In this page you can find all the documentation about the project DeVoteD. DeVoteD explores data about voter turnouts and democracy indeces in order to understand how much the exercise of the voting right impact on the democracy indices. You can find all the scripts of our data in the GitHub page of the project.
In order to accomplish our research case, we collected data from different sources and re-used it to create our own dataset. We aimed at re-using datasets free of cognitive biases, prejudices and discriminations, fair and reliable, legally valid, relevant, consistent and accurate. [ Coming soon ]
The datasets used to investigate the relationship between the voting and democracy indeces include the following data from the respective sources:
In order to manage the mash-up of different datasets, with different licenses we followed the Guidelines
for Open Data provided by the EU. In accordance with these guidelines, we pursued the objective to make
our research data findable, accessible, interoperable and re-usable (FAIR).
Findable: the first step in (re)using data is to find them. Metadata and data should be
easy to find for both humans and computers. Machine-readable metadata are essential for automatic
discovery of datasets and services, so this is an essential component of the FAIRification process.
Accessible: once the user finds the required data, she/he needs to know how can they be accessed, possibly including authentication and authorisation.
Interoperable: the data usually need to be integrated with other data. In addition, the data need to interoperate with applications or workflows for analysis, storage, and processing.
Reusable: the ultimate goal of FAIR is to optimise the reuse of data. To achieve this, metadata and data should be well-described so that they can be replicated and/or combined in different settings.
The principles mentioned above include three types of entities: data, metadata and infrastructure. Given the analysis, we can state that our research data are almost 100% compliant with the FAIR principles, with the few exceptions due to the lack of license specification.
The data we collected for the purposes of our research derive from different sources and therefore are subject to different types of license, when specified. When the licence was available and specified by the publisher, we found the Creative Common License CC0 BY 1.0. This license allows the user to freely use, share, modify, and distribute the material for any purpose without permission or attribution. It places the work in the public domain and does not allow the user to apply legal restrictions to others.
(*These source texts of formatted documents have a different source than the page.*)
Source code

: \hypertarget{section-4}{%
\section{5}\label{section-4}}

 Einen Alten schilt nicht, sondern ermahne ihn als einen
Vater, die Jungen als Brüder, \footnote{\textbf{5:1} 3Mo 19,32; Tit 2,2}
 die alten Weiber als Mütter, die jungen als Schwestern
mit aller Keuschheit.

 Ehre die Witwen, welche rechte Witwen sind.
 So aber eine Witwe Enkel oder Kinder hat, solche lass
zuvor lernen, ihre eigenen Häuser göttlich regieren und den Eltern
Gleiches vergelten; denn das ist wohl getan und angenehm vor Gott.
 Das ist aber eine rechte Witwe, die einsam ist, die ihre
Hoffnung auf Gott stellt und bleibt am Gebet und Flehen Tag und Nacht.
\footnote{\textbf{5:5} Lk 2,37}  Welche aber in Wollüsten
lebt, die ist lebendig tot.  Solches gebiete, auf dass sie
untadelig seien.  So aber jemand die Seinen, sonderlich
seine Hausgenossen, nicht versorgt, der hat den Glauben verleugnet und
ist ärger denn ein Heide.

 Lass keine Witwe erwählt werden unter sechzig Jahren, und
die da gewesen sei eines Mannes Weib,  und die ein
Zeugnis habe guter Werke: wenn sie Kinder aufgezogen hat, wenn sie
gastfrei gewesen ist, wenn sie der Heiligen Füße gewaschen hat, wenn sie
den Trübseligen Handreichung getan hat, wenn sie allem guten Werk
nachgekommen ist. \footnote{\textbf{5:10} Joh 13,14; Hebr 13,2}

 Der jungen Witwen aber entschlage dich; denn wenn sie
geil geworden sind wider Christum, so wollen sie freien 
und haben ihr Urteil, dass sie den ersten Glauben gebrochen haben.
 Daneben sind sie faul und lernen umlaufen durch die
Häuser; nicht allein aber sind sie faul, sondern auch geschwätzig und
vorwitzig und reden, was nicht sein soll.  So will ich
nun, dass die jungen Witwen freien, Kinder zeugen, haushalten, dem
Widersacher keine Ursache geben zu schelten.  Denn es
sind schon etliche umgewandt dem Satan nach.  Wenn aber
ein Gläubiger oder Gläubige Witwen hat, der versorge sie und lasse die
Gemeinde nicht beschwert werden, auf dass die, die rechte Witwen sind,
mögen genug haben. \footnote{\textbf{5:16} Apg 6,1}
The original datasets used:
V-Dem Core: we couldn't find information about the license. The maintenance is
regular on a annual basis. Since the 2014 at least one new version has been released.
Party Facts: the licence used is CC0 by-1.0. The last version was published in the
2023. But, as it can be read in the documentation section news, the project update regularly the datasets, indeed the last update was done
in May, 5, 2025.
IDEA Voter Turnout Database: we couldn't find information about the license. The
maintenance is regular on a annual basis. Since the 2014 at least one new version has been
released.
Manifesto Project: we couldn't find information about the licence, nor about the
version of the data. Lack of attribution of license means to abandon data forever, which means that
other companies can recopyright it. Although the project has been explicited terms of use stating that redistribution of the data is forbidden unless
explicitly authorized in writing by the project.
If sharing is approved, the user must include all accompanying files, including the Terms of Use
document. The user must also: clearly identify the data’s provenance, properly cite the dataset in any
publications and notify the Manifesto Project of any published research using their data and provide
them with a copy. In conclusion the Manifesto Project’s Terms of Use are much more restrictive than an
open license. For researchers, it’s usable and valuable—but not "open" in the legal sense used by open
science and open data communities. The maintenance is regular as declaired the organization itself and
it is proved by the annual release of new, updated and corrected versions of the dataset.
While the data of IDEA Voter Turnout Database are provided exclusively in XLSX, all the other data are provided in a variety of format including open ones. V-Dem and Manifesto Project provide data in CSV, STATA, R and SPSS giving to the user the possibility to choose different tools to analyse the data. Manifesto Project provides data in XLSX, too. Party Facts provides data in the open format TAB, i.e. data as tab-separated values. The legal situation of Manifesto Project dataset affected to some extent our research: data were available behind login.
Given that all the datasets, except for V-Dem, used are exclusively publicly shared aggregate
datasets, where the information collected were never about individuals, but institutions, the GDPR
does not apply.
The V-Dem project ensures the anonymity of its expert coders
to address both current and potential future security concerns and for legal compliance such as the
GDPR applying data encryption, access control and separation of the data from those of the individual
coder (see the Methodology section of the FAQ).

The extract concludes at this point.